In 2017, FCA exported 136,827 vehicles to the U.S. from the EU — all from Italy — up 4.2 percent from 2016.
According to figures from the U.S. Commerce Department, last year the U.S. imported $4.8 billion worth of passenger vehicles from Italy. That nation was the third-biggest EU exporter of cars to the U.S. after Germany ($20.2 billion) and the UK ($8.6 billion).
FCA also exports vehicles to the U.S. from non-EU markets. These are the 500L minivan built in Serbia, the Ram Promaster City small van produced in Turkey and the Fiat 124 Spider roadster from Japan, where it is built by Mazda alongside the Mazda Mx-5.
About 9 percent of FCA’s unit sales in the U.S. are vehicles imported into the U.S. from outside of the NAFTA area, according to Evercore ISI, a higher figure than 6 percent for General Motors and 4 percent for Ford. With an estimated average revenue per vehicle of 22,000 euros, FCA imports generate 3.3 billion euro revenues a year, Evercore ISI said, with a profit margin of 3.5 percent and 116 million euro earnings before interest and taxes (EBIT).
Assuming the same revenue per vehicle of 22,000 euros, revenues from FCA vehicles imported from the EU were 3 billion euros in 2017; according to Automotive News Europe calculations. If the U.S. government raises import tariffs on cars imported from the EU to 20 percent from the current 2.5 percent, this would reduce the automaker’s EBIT by 526 million euros.
These calculations assume sales prices remain unchanged. FCA, like all competitors, could decide to raise prices and have the customers shoulder part of the burden. This option likely would lead to a large decline in vehicle sales.
FCA’s smaller vehicles are most exposed to the tariffs. Jeep Renegade prices in the U.S. start at $18,445 before sales tax, according to the company’s U.S. website. The additional tariff would have an impact of more than $3,000, pushing the crossover’s price above that of the Mexico-produced Jeep Compass, which starts at $21,095 in the U.S.
Italy jobs fears
Imposing a 25 percent import tariff on auto imports would pretty much destroy the business of importing cars from Europe/China to the U.S., Evercore ISI said in a note to investors.
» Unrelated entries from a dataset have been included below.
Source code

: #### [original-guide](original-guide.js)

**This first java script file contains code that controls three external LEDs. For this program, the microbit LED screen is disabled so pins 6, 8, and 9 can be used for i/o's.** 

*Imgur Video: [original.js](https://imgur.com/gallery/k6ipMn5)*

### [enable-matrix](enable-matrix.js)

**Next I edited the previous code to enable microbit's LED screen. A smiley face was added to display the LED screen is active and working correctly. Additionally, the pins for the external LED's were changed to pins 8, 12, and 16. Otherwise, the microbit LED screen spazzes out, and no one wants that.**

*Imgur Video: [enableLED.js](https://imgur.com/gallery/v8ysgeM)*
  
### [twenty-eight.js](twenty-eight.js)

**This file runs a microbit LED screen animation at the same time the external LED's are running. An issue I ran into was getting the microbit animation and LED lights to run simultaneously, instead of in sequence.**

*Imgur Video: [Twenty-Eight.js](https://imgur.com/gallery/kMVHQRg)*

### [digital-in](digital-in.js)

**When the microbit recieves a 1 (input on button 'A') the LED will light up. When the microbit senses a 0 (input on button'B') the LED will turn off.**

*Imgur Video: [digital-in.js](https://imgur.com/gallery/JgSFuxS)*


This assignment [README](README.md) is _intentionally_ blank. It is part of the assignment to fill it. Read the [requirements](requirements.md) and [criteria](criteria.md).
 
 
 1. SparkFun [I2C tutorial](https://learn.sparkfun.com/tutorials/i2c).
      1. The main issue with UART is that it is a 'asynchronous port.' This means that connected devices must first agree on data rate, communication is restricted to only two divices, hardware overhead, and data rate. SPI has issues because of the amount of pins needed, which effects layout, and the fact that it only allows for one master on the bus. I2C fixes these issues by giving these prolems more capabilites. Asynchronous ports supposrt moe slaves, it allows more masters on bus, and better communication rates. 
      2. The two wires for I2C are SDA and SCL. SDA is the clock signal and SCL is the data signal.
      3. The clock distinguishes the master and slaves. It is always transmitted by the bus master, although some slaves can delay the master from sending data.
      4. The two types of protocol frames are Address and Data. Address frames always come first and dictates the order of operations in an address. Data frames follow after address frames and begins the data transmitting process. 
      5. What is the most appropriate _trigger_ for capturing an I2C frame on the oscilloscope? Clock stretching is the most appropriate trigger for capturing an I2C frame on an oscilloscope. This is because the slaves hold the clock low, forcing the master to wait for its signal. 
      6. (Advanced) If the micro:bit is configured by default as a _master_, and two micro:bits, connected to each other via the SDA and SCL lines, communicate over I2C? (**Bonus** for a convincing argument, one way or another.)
FCA’s Melfi plant, 150 km east of Naples, would be badly hit. Last year the plant built 177,352 Renegades, according to the Federation of Italian Metalworkers (FCA does not release production numbers). U.S. exports accounted for 58 percent of Renegade production.
“We are worried by the possible impact on the Melfi plant, which is already facing the end of the Punto production this year,” said Michele De Palma, head of Italy's biggest metal workers union FIOM.
The United States already imposes a 25 percent on some vehicles imported into the country, the so-called "Chicken Tax." This applies to commercial vehicles and pick-ups, so vehicles such as the Renegade, as well as Alfa Romeo and Maserati vehicles sold in the U.S. are not impacted, said Evercore ISI’s Galliers.